/---
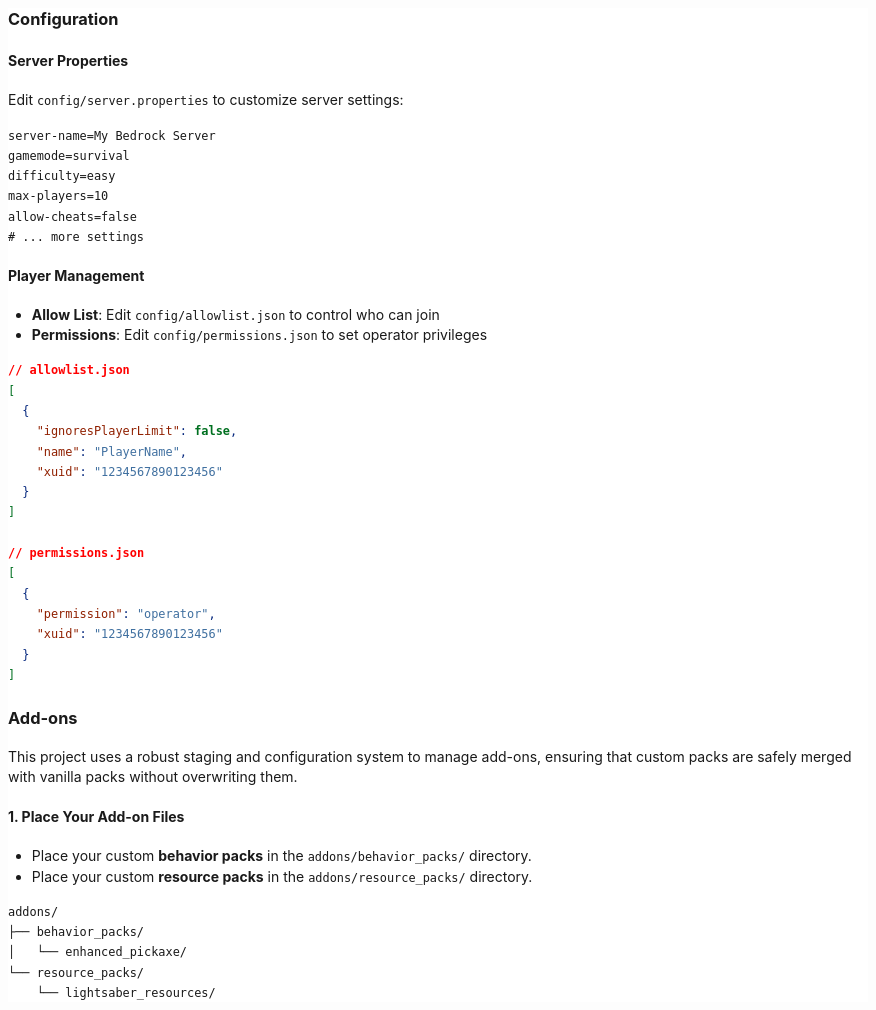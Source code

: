 ### Configuration

#### Server Properties

Edit `config/server.properties` to customize server settings:

```properties
server-name=My Bedrock Server
gamemode=survival
difficulty=easy
max-players=10
allow-cheats=false
# ... more settings
```

#### Player Management

- **Allow List**: Edit `config/allowlist.json` to control who can join
- **Permissions**: Edit `config/permissions.json` to set operator privileges

```json
// allowlist.json
[
  {
    "ignoresPlayerLimit": false,
    "name": "PlayerName",
    "xuid": "1234567890123456"
  }
]

// permissions.json  
[
  {
    "permission": "operator",
    "xuid": "1234567890123456"
  }
]
```

### Add-ons

This project uses a robust staging and configuration system to manage add-ons, ensuring that custom packs are safely merged with vanilla packs without overwriting them.

#### 1. Place Your Add-on Files

- Place your custom **behavior packs** in the `addons/behavior_packs/` directory.
- Place your custom **resource packs** in the `addons/resource_packs/` directory.

```
addons/
├── behavior_packs/
│   └── enhanced_pickaxe/
└── resource_packs/
    └── lightsaber_resources/
```
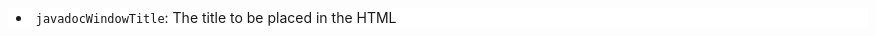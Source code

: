 * &nbsp;```javadocWindowTitle```:  The title to be placed in the HTML <title>
                                   tag. This appears in the window title and in
                                   any browser bookmarks (favorite places) that
                                   someone creates for this page. This title
                                   should not contain any HTML tags, as the
                                   browser will not properly interpret them. Any
                                   internal quotation marks within title may
                                   have to be escaped. Defaults
                                  to **${project.name}**.

* &nbsp;```javadocClassPathBoot```: The bootclasspath. Defaults to an empty list
                                    of files.

* &nbsp;```javadocMemberLevel```: The minimum member level to include in the
                                  generated documention. Can be (from lowest
                                  level to highest level): **PRIVATE**
                                  , **PROTECTED**, **PACKAGE**, **PUBLIC**.
                                  Defaults to **PUBLIC**.

* &nbsp;```javadocEncoding```: The encoding name of the source files. Defaults
                               to **UTF-8**.

* &nbsp;```javadocAuthor```: **true** to include the @author text in the
                              generated documentation. Defaults to **true**.

* &nbsp;```javadocBreakIterator```: **true** to use the internationalized
                                    sentence boundary of java.text.BreakIterator
                                    to determine the end of the first sentence
                                    for English (all other locales already use
                                    BreakIterator), rather than an English
                                    language, locale-specific algorithm. By
                                    first sentence, the first sentence in the
                                    main description of a package, class or
                                    member is meant. This sentence is copied to
                                    the package, class or member summary, and to
                                    the alphabetic index. Defaults to **true**.

* &nbsp;```javadocDocFilesSubDirs```: **true** to enable deep copying
                                      of "doc-files" directories. In other
                                      words, subdirectories and all contents are
                                      recursively copied to the destination. For
                                      example, the
                                      directory ```doc-files/example/images```
                                      and all its contents would now be copied.
                                      Defaults to **true**.

* &nbsp;```javadocNoComment```: **true** to suppress the entire comment body,
                                including the main description and all tags,
                                generating only declarations. This option
                                enables re-using source files originally
                                intended for a different purpose, to produce
                                skeleton HTML documentation at the early stages
                                of a new project. Defaults to **false**.

* &nbsp;```javadocNoDeprecated```: **true** to prevent the generation of any
                                   deprecated API at all in the documentation.
                                   This does what ```javadocNoDeprecatedList```
                                   does, plus it does not generate any
                                   deprecated API throughout the rest of the
                                   documentation. This is useful when writing
                                   code and you don't want to be distracted by
                                   the deprecated code. Defaults to **false**.
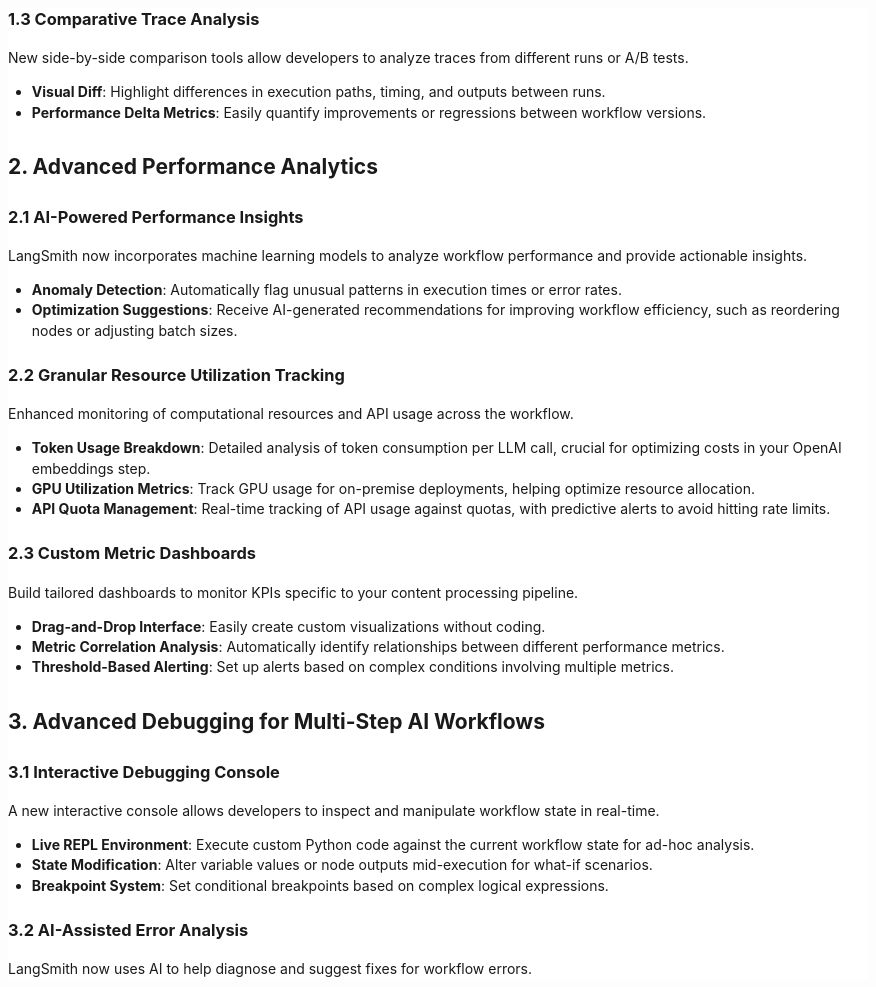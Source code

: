 ### 1.3 Comparative Trace Analysis
New side-by-side comparison tools allow developers to analyze traces from different runs or A/B tests.

- **Visual Diff**: Highlight differences in execution paths, timing, and outputs between runs.
- **Performance Delta Metrics**: Easily quantify improvements or regressions between workflow versions.

## 2. Advanced Performance Analytics

### 2.1 AI-Powered Performance Insights
LangSmith now incorporates machine learning models to analyze workflow performance and provide actionable insights.

- **Anomaly Detection**: Automatically flag unusual patterns in execution times or error rates.
- **Optimization Suggestions**: Receive AI-generated recommendations for improving workflow efficiency, such as reordering nodes or adjusting batch sizes.

### 2.2 Granular Resource Utilization Tracking
Enhanced monitoring of computational resources and API usage across the workflow.

- **Token Usage Breakdown**: Detailed analysis of token consumption per LLM call, crucial for optimizing costs in your OpenAI embeddings step.
- **GPU Utilization Metrics**: Track GPU usage for on-premise deployments, helping optimize resource allocation.
- **API Quota Management**: Real-time tracking of API usage against quotas, with predictive alerts to avoid hitting rate limits.

### 2.3 Custom Metric Dashboards
Build tailored dashboards to monitor KPIs specific to your content processing pipeline.

- **Drag-and-Drop Interface**: Easily create custom visualizations without coding.
- **Metric Correlation Analysis**: Automatically identify relationships between different performance metrics.
- **Threshold-Based Alerting**: Set up alerts based on complex conditions involving multiple metrics.

## 3. Advanced Debugging for Multi-Step AI Workflows

### 3.1 Interactive Debugging Console
A new interactive console allows developers to inspect and manipulate workflow state in real-time.

- **Live REPL Environment**: Execute custom Python code against the current workflow state for ad-hoc analysis.
- **State Modification**: Alter variable values or node outputs mid-execution for what-if scenarios.
- **Breakpoint System**: Set conditional breakpoints based on complex logical expressions.

### 3.2 AI-Assisted Error Analysis
LangSmith now uses AI to help diagnose and suggest fixes for workflow errors.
\---
= TRY IT =
Please copy the lines above exactly, starting at the line that holds "### Add-ons" and ending at the line that holds "tag. This appears"; include both, but no pictures.

= SOLVED EXERCISE =
### Add-ons

This project uses a robust staging and configuration system to manage add-ons, ensuring that custom packs are safely merged with vanilla packs without overwriting them.

#### 1. Place Your Add-on Files

- Place your custom **behavior packs** in the `addons/behavior_packs/` directory.
- Place your custom **resource packs** in the `addons/resource_packs/` directory.

```
addons/
├── behavior_packs/
│   └── enhanced_pickaxe/
└── resource_packs/
    └── lightsaber_resources/
```
Source code

: * &nbsp;```javadocWindowTitle```:  The title to be placed in the HTML <title>
                                   tag. This appears in the window title and in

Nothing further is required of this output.